◆ **Problem to solve**: Report each line from the records where the string "github" turns up.

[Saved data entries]

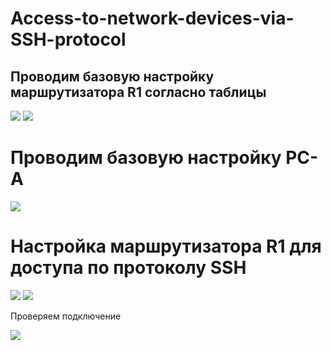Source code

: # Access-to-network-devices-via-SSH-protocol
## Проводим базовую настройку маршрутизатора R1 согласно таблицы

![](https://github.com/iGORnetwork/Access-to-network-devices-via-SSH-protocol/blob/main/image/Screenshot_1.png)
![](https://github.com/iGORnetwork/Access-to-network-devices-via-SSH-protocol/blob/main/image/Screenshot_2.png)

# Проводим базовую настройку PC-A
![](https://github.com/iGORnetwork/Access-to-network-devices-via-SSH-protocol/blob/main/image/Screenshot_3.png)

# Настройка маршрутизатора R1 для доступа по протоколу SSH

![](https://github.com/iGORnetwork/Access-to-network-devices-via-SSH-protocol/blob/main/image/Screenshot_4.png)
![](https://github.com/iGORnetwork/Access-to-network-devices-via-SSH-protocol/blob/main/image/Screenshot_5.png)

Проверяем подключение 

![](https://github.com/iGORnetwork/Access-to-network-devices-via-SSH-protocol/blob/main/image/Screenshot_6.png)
--
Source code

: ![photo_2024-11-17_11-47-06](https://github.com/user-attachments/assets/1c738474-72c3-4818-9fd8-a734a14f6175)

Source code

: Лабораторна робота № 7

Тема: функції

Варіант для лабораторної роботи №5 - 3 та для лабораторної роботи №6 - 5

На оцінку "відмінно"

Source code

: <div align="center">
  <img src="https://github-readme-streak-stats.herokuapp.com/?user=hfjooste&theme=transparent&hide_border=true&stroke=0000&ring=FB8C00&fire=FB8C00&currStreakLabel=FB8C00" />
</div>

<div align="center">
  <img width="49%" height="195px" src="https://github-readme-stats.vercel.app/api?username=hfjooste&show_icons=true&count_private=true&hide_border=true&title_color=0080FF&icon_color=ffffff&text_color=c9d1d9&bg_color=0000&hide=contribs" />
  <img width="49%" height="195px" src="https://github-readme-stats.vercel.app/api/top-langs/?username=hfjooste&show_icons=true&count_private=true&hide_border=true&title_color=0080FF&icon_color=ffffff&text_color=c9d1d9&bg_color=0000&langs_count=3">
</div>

◆ **Response box**:
![](https://github.com/iGORnetwork/Access-to-network-devices-via-SSH-protocol/blob/main/image/Screenshot_1.png)
![](https://github.com/iGORnetwork/Access-to-network-devices-via-SSH-protocol/blob/main/image/Screenshot_2.png)
![](https://github.com/iGORnetwork/Access-to-network-devices-via-SSH-protocol/blob/main/image/Screenshot_3.png)
![](https://github.com/iGORnetwork/Access-to-network-devices-via-SSH-protocol/blob/main/image/Screenshot_4.png)
![](https://github.com/iGORnetwork/Access-to-network-devices-via-SSH-protocol/blob/main/image/Screenshot_5.png)
![](https://github.com/iGORnetwork/Access-to-network-devices-via-SSH-protocol/blob/main/image/Screenshot_6.png)
: ![photo_2024-11-17_11-47-06](https://github.com/user-attachments/assets/1c738474-72c3-4818-9fd8-a734a14f6175)
  <img src="https://github-readme-streak-stats.herokuapp.com/?user=hfjooste&theme=transparent&hide_border=true&stroke=0000&ring=FB8C00&fire=FB8C00&currStreakLabel=FB8C00" />
  <img width="49%" height="195px" src="https://github-readme-stats.vercel.app/api?username=hfjooste&show_icons=true&count_private=true&hide_border=true&title_color=0080FF&icon_color=ffffff&text_color=c9d1d9&bg_color=0000&hide=contribs" />
  <img width="49%" height="195px" src="https://github-readme-stats.vercel.app/api/top-langs/?username=hfjooste&show_icons=true&count_private=true&hide_border=true&title_color=0080FF&icon_color=ffffff&text_color=c9d1d9&bg_color=0000&langs_count=3">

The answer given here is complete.